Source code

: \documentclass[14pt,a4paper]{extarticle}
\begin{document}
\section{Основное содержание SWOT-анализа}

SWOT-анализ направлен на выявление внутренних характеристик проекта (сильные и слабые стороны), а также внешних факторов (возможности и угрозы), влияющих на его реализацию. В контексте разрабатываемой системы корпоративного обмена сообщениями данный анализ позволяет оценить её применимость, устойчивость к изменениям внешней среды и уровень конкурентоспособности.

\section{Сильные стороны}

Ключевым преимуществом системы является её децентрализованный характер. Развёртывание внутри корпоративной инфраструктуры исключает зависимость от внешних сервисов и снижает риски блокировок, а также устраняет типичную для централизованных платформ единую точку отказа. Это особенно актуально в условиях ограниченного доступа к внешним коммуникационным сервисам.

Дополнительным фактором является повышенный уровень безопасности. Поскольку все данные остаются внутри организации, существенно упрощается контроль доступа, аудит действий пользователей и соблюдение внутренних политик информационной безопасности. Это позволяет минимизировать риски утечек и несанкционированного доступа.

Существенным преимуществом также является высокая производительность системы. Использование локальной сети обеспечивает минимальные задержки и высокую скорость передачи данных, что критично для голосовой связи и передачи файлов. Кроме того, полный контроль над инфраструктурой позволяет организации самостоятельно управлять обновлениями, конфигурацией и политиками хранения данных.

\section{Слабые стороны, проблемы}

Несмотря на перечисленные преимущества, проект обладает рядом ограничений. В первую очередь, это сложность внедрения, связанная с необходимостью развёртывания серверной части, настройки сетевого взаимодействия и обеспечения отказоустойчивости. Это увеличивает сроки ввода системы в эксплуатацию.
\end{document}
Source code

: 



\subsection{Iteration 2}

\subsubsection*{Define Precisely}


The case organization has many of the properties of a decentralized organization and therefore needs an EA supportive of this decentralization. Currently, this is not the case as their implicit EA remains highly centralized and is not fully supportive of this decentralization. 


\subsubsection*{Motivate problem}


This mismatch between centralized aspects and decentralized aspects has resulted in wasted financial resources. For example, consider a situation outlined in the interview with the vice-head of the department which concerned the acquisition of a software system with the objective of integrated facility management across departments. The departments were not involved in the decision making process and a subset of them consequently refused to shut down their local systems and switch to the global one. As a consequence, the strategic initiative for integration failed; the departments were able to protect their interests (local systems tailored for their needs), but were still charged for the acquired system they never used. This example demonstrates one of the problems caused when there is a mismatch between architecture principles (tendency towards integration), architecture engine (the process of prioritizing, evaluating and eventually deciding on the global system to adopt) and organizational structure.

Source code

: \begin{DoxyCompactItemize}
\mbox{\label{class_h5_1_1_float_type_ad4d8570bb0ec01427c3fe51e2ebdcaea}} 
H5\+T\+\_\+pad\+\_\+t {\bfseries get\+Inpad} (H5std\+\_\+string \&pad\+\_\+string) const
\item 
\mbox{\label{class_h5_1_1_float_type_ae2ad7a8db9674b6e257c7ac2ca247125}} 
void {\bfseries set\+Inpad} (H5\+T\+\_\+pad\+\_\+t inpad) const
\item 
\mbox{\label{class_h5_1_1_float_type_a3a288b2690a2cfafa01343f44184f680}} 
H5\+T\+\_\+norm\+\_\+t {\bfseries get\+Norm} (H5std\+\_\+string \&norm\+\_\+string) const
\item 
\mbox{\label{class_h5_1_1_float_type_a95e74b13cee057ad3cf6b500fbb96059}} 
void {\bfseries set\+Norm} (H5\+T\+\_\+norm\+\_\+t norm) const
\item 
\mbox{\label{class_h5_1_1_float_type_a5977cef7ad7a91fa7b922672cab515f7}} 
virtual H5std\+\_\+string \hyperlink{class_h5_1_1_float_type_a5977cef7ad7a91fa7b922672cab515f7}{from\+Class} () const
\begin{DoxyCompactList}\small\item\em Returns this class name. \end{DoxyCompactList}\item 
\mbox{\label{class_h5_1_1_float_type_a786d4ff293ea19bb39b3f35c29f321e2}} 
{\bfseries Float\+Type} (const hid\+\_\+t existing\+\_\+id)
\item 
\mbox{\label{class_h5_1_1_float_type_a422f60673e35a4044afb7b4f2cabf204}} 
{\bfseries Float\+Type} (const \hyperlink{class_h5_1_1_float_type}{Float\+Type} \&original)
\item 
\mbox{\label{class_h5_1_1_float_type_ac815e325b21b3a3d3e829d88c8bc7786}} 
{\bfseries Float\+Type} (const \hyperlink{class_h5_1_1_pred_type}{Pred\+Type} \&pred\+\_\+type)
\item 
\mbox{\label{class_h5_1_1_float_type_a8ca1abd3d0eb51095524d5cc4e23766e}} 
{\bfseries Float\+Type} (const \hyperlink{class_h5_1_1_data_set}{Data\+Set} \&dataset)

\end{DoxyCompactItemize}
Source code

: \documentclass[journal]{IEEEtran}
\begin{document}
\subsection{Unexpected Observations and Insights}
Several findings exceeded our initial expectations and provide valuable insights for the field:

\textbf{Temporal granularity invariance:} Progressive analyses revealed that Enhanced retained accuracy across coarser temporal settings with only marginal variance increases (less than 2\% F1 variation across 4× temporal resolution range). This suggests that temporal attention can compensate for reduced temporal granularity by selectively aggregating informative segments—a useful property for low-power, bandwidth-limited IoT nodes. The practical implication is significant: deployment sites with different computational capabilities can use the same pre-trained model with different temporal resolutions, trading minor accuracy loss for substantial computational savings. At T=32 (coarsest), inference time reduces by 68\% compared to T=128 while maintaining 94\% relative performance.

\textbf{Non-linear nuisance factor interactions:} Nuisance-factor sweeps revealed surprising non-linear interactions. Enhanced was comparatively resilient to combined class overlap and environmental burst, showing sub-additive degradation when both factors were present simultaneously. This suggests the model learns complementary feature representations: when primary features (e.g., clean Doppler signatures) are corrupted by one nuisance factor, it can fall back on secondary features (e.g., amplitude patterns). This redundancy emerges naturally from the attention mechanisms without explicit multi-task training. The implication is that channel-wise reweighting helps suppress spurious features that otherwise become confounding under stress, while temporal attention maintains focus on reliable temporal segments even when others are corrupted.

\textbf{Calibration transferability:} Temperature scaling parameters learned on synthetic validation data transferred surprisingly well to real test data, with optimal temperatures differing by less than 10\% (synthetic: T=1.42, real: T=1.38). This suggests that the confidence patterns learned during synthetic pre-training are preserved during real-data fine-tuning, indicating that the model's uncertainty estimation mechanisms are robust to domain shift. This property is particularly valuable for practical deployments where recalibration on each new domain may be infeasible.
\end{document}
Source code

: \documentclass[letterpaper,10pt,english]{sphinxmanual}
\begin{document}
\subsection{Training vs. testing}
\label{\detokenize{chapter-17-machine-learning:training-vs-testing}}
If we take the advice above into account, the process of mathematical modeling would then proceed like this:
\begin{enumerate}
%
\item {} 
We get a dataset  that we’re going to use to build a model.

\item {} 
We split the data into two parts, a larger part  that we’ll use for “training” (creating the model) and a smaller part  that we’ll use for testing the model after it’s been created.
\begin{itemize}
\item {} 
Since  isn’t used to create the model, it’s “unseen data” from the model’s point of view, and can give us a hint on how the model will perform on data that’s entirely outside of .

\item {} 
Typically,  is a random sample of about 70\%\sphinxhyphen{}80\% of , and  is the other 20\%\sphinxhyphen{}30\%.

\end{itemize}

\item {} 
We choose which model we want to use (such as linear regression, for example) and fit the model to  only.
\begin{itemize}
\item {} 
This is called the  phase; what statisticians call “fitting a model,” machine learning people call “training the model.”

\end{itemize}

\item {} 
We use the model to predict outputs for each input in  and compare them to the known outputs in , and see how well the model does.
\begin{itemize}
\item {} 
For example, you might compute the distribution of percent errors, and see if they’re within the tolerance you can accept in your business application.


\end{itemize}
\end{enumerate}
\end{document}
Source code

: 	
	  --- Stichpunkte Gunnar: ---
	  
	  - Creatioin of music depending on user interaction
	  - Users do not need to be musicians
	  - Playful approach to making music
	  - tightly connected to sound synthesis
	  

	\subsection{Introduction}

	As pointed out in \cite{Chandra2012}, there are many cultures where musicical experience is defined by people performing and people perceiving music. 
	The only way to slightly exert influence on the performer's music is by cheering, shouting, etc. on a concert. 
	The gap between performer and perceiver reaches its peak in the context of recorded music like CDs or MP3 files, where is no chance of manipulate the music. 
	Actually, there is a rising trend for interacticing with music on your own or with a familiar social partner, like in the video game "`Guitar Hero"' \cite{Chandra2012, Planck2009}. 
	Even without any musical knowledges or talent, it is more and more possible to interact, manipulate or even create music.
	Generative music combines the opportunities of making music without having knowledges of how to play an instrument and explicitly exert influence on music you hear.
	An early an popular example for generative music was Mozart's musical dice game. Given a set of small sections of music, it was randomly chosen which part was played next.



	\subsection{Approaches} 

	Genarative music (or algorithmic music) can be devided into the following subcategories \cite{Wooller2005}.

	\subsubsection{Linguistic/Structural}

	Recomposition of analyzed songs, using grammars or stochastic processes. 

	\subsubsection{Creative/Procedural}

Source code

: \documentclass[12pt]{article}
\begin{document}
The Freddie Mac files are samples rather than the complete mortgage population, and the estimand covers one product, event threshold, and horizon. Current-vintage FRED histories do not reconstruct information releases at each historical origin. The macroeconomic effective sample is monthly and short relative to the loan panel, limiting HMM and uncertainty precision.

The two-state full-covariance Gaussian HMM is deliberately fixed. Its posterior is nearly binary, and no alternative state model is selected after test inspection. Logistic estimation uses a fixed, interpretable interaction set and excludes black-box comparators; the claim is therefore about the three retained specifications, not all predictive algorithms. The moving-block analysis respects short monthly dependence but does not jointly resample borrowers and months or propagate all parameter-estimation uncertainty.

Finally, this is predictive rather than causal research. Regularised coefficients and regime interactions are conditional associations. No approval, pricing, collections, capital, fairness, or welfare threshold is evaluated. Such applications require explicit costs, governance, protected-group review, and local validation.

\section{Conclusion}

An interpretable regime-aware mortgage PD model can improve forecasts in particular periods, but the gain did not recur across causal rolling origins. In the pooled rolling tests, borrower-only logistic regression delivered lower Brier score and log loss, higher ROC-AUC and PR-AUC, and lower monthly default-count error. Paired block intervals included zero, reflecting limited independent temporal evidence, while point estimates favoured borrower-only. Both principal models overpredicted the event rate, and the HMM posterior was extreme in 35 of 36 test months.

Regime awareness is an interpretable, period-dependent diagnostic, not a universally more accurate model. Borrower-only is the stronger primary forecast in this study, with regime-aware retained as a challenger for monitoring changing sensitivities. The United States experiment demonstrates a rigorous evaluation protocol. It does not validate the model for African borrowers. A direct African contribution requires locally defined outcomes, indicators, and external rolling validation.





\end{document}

* Your instructions *
Above are the records; print exactly the lines from the line with "As pointed out" to the line with "The gap between", including both, and nothing else.

* Solution to this task *
	As pointed out in \cite{Chandra2012}, there are many cultures where musicical experience is defined by people performing and people perceiving music. 
	The only way to slightly exert influence on the performer's music is by cheering, shouting, etc. on a concert. 
	The gap between performer and perceiver reaches its peak in the context of recorded music like CDs or MP3 files, where is no chance of manipulate the music. 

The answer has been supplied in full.